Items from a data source

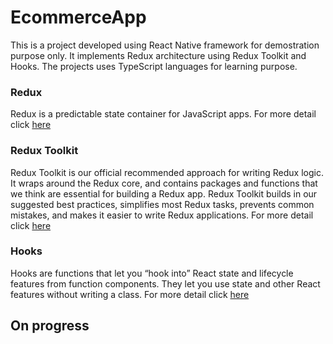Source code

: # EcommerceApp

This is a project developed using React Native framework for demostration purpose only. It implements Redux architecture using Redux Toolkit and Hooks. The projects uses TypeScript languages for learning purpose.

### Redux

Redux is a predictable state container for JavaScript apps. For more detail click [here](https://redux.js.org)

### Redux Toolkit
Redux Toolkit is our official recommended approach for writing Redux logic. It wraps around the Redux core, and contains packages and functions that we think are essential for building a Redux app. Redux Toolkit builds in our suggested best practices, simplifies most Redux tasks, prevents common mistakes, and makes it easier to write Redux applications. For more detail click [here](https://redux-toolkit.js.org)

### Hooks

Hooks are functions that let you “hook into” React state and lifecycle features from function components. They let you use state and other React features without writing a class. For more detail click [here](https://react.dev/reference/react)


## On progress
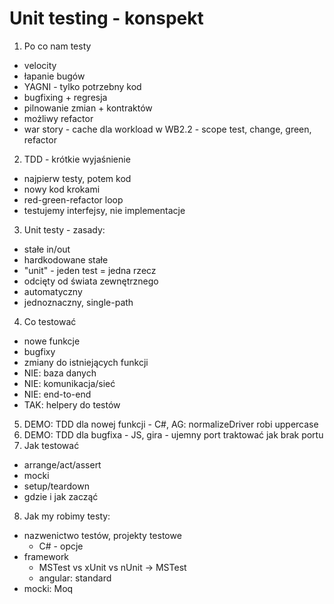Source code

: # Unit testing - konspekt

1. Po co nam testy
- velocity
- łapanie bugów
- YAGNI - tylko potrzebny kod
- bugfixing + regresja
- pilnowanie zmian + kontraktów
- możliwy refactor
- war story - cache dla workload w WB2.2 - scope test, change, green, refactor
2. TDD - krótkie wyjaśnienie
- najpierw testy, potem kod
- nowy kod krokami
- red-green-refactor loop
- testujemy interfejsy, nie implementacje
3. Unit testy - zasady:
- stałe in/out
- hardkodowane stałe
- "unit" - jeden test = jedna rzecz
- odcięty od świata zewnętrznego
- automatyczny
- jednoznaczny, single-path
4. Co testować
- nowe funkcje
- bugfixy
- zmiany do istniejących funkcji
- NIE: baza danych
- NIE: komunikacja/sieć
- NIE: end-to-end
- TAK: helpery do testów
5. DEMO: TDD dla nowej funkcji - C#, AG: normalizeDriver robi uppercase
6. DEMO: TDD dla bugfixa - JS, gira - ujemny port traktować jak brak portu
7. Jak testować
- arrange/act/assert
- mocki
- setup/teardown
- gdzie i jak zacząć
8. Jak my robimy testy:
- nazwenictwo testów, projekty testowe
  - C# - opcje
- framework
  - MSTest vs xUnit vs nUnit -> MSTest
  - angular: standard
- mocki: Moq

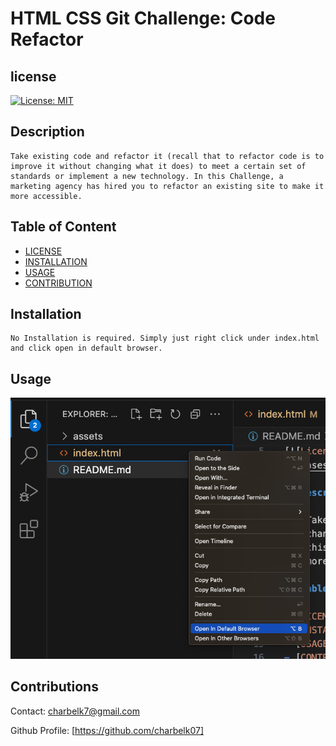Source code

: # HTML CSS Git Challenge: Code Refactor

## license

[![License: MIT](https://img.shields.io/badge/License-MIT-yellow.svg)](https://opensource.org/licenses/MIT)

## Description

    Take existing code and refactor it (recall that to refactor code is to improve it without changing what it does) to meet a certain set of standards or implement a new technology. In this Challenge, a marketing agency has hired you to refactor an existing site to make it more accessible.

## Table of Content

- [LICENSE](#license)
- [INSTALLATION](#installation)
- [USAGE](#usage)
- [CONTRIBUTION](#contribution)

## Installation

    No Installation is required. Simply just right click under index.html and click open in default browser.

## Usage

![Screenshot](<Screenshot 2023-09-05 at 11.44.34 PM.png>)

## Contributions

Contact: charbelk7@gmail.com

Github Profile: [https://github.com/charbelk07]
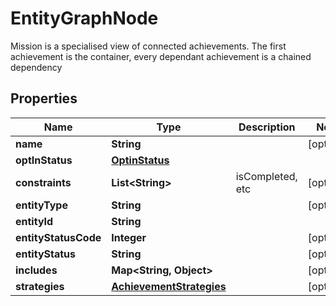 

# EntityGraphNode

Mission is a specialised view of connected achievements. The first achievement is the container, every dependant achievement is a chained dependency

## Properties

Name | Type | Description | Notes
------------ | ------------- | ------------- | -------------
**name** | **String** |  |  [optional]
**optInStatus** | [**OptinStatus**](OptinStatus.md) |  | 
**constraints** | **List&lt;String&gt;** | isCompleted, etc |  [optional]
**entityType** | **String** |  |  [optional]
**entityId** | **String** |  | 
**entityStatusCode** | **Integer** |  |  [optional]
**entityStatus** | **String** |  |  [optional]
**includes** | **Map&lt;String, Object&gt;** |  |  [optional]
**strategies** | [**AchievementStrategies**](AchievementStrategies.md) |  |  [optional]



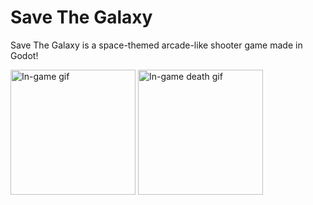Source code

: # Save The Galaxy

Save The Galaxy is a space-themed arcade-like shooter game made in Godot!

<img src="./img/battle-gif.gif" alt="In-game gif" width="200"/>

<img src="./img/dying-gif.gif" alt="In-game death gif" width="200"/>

* * *

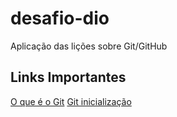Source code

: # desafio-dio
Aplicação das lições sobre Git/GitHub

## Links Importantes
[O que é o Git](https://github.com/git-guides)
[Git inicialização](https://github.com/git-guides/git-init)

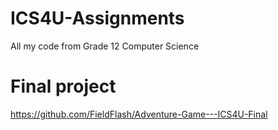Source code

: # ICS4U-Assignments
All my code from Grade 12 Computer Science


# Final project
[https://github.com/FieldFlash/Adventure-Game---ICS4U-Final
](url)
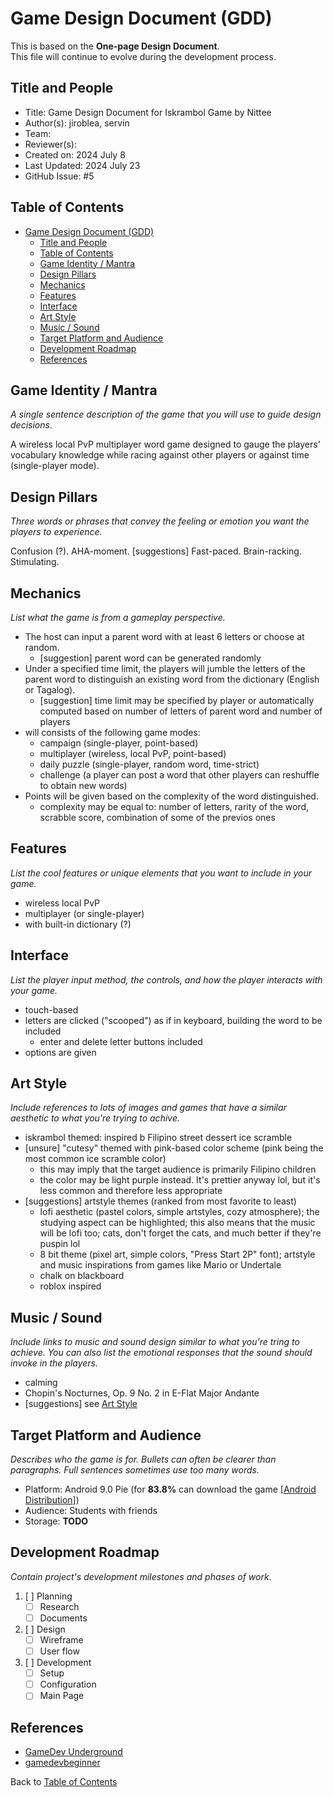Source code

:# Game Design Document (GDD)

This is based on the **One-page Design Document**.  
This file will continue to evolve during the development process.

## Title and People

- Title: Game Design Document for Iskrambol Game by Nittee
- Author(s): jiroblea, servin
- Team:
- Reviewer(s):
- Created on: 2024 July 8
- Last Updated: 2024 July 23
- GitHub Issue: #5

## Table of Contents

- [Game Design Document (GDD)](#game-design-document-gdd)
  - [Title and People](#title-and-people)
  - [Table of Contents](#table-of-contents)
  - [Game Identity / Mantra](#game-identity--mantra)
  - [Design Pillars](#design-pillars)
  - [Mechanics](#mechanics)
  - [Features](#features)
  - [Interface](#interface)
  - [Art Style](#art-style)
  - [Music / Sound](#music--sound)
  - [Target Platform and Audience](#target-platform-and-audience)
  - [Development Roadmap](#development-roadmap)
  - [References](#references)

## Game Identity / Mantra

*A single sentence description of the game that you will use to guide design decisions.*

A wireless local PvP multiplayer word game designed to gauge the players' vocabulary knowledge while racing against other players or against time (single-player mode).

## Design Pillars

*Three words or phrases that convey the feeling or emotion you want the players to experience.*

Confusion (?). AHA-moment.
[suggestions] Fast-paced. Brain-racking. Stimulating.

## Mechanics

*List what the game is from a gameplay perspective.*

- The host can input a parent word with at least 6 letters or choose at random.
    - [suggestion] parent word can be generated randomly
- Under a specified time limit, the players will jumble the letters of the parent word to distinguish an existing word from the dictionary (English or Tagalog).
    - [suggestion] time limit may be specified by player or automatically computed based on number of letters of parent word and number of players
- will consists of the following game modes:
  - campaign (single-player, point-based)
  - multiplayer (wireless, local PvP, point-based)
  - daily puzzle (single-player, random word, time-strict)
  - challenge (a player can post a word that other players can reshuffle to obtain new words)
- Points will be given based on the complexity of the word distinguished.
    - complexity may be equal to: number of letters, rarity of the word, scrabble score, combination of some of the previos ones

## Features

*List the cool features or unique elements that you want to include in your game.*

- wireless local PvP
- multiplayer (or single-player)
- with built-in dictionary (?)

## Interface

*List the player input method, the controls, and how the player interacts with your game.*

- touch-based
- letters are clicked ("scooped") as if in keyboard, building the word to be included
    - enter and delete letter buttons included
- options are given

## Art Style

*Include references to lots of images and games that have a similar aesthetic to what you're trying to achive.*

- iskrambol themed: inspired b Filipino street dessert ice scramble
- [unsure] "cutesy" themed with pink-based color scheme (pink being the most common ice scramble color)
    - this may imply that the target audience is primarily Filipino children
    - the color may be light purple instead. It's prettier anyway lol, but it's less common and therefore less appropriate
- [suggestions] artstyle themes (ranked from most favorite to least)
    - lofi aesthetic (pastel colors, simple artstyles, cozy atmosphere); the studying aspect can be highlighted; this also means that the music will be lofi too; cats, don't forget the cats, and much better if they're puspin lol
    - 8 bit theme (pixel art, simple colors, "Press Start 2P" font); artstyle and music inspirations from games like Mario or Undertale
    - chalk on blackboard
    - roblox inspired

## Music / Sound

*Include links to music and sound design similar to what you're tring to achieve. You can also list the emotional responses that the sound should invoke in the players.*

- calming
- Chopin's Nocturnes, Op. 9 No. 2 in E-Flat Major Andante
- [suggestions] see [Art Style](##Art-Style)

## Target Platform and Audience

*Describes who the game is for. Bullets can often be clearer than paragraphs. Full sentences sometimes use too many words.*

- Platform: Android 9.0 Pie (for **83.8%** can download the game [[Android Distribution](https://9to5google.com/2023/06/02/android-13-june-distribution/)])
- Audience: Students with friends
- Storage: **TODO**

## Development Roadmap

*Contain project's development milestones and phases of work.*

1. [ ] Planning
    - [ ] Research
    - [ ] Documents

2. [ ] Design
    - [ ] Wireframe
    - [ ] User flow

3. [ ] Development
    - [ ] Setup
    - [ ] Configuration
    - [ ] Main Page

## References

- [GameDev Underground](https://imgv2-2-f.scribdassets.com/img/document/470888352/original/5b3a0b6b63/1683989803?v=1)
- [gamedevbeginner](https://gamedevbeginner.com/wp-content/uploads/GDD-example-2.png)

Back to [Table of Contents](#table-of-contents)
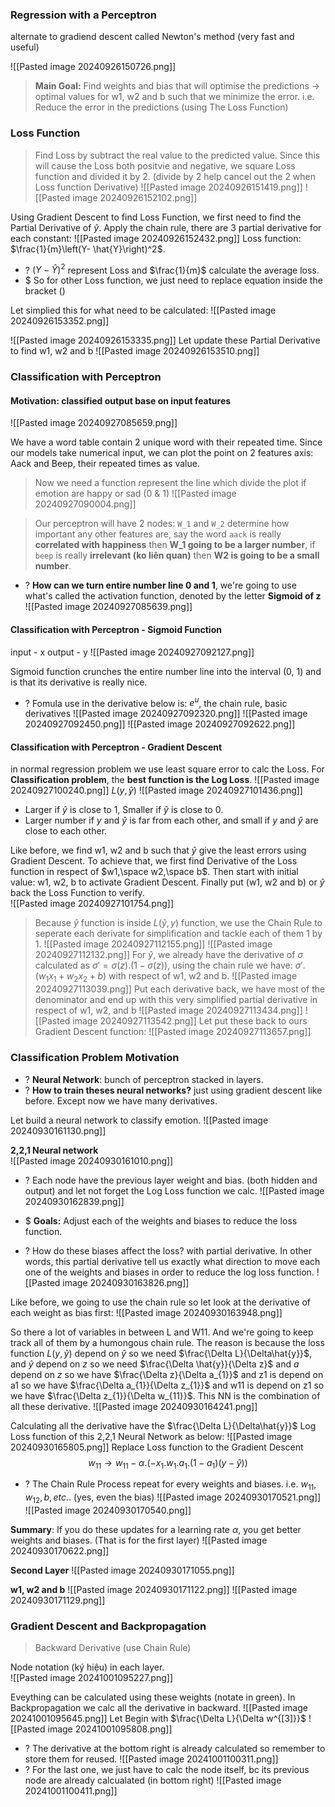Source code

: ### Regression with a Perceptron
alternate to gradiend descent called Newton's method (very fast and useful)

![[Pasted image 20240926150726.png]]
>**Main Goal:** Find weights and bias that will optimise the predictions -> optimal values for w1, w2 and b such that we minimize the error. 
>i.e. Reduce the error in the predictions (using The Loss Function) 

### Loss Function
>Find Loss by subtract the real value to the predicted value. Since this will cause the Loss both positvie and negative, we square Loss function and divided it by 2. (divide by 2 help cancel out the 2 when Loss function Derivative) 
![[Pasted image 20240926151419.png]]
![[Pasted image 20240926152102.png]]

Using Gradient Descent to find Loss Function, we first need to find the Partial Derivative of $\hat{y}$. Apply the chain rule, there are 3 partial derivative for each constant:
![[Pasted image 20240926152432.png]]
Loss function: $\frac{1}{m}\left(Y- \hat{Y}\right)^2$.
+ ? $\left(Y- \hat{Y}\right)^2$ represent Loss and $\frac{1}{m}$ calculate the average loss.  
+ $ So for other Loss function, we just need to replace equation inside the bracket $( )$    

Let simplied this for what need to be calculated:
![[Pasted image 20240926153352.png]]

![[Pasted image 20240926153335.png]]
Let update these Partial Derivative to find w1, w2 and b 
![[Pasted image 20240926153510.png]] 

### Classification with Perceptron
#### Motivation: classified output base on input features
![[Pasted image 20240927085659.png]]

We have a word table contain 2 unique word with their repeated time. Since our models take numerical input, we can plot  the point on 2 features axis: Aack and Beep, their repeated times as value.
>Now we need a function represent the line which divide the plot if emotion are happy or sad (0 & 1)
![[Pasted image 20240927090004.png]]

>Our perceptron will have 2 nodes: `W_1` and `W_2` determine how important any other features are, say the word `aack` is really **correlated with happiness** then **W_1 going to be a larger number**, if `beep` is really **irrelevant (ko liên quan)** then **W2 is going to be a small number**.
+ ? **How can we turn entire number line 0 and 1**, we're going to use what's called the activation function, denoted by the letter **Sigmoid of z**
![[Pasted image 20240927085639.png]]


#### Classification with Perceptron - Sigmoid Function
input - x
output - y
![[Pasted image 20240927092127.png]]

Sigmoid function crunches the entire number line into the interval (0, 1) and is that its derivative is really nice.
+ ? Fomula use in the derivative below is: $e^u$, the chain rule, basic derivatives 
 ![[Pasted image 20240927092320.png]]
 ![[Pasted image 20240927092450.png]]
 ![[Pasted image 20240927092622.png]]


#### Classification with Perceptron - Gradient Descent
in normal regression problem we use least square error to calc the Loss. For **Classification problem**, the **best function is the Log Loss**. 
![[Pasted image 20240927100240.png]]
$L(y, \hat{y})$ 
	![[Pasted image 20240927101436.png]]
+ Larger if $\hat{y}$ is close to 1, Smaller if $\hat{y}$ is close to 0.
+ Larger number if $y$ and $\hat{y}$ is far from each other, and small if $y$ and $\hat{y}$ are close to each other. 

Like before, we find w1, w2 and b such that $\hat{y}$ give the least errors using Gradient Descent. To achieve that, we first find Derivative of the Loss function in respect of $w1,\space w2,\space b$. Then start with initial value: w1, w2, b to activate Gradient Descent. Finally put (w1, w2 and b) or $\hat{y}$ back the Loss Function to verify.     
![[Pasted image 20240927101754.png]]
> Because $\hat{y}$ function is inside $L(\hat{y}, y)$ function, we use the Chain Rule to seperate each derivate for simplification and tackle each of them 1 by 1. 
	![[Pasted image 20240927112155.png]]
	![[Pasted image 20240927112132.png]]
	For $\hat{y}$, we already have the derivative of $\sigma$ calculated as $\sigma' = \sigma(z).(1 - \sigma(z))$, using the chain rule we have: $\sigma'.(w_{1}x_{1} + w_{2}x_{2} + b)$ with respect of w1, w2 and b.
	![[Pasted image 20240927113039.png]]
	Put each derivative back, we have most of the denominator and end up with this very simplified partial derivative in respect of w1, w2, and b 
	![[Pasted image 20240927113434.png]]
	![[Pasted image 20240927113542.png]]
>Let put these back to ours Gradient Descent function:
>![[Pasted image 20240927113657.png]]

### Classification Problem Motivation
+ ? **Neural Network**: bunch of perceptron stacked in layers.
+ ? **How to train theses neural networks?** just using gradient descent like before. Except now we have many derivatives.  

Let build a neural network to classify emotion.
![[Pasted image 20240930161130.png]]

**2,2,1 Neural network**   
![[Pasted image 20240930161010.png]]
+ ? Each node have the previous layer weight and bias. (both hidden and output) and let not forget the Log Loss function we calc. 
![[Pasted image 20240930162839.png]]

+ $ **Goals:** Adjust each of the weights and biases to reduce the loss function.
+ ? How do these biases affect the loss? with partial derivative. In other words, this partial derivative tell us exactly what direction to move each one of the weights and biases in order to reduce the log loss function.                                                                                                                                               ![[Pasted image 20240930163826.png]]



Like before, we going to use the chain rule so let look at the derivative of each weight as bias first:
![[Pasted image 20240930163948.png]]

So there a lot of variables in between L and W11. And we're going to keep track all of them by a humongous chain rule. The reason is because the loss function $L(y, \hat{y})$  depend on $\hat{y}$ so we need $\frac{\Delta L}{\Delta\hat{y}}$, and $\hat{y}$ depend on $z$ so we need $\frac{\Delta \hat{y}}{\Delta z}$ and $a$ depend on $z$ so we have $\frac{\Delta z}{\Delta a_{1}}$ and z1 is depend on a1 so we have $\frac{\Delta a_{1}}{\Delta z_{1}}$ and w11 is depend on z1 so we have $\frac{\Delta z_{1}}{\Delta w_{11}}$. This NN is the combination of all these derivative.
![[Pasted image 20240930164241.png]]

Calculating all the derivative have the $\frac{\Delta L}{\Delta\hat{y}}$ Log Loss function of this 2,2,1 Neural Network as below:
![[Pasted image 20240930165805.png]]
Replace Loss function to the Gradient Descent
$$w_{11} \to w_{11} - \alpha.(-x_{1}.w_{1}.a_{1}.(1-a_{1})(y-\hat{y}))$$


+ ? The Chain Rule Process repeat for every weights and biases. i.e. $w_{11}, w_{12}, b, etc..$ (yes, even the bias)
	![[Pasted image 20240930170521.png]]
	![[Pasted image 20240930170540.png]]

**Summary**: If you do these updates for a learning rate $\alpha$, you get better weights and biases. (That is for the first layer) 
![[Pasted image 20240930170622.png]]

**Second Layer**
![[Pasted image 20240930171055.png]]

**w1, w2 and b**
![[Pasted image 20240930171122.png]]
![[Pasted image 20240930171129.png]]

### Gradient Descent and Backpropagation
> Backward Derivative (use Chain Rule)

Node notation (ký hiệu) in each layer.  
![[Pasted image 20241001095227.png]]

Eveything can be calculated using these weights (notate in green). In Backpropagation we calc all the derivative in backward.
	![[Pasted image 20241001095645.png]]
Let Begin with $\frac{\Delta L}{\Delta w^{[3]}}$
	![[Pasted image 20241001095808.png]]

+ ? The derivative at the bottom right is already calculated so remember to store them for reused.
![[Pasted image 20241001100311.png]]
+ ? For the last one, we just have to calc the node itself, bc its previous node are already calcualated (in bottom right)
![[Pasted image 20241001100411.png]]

▸ **Task directions**: From the records above, tally every line that includes the word "plot" and reply with the total by itself.

▸ **Output for this task**: 2